Download or read book Wilderness Time written by Emilie Griffin and published by Harper Collins. This book was released on 1997-03-14 with total page 136 pages. Available in PDF, EPUB and Kindle. Book excerpt: Time in "the wilderness" -- solitary meditation on simplicity, prayer, and other key disciplines of faith -- is directly in keeping with Jesus' example of going apart to pray. Now, with the clarity and encouragement that distinguish the Renovaré collection of spiritual resources, this gentle guide to retreat unshrouds that historical tradition -- and so reveals marvelous opportunities for spiritual renewal in contemporary Christian practice. Helping us to create self-guided retreats -- for individuals or groups -- Emilie Griffin offers plans, encouragements, and suggestions based on her own experience and fortified by the inspiring words of contemporary Christian writers such as Eugene Peterson, Luci Shaw, and Virginia Stem Owens.

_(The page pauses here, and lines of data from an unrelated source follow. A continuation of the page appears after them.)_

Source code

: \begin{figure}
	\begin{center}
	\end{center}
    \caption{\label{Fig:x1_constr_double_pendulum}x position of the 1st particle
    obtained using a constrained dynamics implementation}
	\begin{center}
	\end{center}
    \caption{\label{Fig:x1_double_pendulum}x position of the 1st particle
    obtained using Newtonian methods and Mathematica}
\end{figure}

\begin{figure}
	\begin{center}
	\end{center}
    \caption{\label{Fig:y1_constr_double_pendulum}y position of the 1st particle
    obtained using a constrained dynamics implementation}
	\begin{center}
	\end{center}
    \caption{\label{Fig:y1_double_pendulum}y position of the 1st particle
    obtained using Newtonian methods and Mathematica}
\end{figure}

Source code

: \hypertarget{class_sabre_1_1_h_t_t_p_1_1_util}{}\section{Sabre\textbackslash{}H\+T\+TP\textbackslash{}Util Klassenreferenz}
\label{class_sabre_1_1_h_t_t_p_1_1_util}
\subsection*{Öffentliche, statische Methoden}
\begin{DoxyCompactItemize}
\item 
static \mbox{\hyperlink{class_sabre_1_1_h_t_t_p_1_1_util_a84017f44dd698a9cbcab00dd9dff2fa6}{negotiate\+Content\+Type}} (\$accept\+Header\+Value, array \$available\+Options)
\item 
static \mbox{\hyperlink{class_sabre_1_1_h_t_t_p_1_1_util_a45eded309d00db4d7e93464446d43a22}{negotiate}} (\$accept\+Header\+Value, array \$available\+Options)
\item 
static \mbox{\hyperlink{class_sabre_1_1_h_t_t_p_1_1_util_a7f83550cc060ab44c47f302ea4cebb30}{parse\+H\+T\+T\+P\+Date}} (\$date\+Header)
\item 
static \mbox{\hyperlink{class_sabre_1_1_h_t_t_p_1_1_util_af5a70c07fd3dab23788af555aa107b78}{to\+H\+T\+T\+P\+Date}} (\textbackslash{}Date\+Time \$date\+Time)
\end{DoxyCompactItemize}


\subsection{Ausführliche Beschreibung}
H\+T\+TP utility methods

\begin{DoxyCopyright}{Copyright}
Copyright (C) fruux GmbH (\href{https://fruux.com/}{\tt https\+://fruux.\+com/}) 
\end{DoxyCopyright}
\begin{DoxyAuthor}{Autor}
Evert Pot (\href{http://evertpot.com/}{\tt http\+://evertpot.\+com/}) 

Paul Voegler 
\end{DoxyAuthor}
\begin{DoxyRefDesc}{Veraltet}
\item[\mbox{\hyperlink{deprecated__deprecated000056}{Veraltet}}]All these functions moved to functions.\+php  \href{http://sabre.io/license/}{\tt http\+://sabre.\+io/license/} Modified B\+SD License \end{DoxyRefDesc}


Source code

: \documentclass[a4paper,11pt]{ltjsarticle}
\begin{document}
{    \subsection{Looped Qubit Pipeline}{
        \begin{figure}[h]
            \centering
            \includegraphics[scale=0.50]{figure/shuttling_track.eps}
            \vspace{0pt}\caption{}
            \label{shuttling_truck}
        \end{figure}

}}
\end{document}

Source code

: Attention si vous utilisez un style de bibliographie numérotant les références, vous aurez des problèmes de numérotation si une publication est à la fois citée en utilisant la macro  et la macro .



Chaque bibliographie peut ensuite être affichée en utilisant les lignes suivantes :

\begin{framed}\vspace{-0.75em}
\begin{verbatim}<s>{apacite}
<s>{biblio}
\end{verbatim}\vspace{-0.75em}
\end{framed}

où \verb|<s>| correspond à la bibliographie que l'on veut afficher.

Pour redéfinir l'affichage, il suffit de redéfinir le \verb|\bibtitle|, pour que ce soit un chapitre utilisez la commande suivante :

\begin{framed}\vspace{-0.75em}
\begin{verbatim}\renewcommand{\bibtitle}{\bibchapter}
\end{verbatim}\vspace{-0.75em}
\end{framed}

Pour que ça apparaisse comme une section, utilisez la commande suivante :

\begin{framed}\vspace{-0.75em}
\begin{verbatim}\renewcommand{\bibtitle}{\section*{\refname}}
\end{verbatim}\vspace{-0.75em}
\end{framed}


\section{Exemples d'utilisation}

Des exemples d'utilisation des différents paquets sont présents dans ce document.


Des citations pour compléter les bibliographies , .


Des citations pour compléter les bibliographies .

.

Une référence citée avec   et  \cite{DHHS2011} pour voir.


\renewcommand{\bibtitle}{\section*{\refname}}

A virtual primer for retreat, this volume defines the basics and provides practical tips on setting realistic expectations and on achieving the relaxation and freedom necessary for the soul to become, in the words of de Caussade, "light as a feather." A detailed one-day retreat makes an ideal model for first-timers, and several different examples illustrate how time in the wilderness can be both accessible and wonderfully illuminating -- no matter what your schedule. Wilderness Time is another balanced, practical strategy from Renovaré helping us grow closer to God.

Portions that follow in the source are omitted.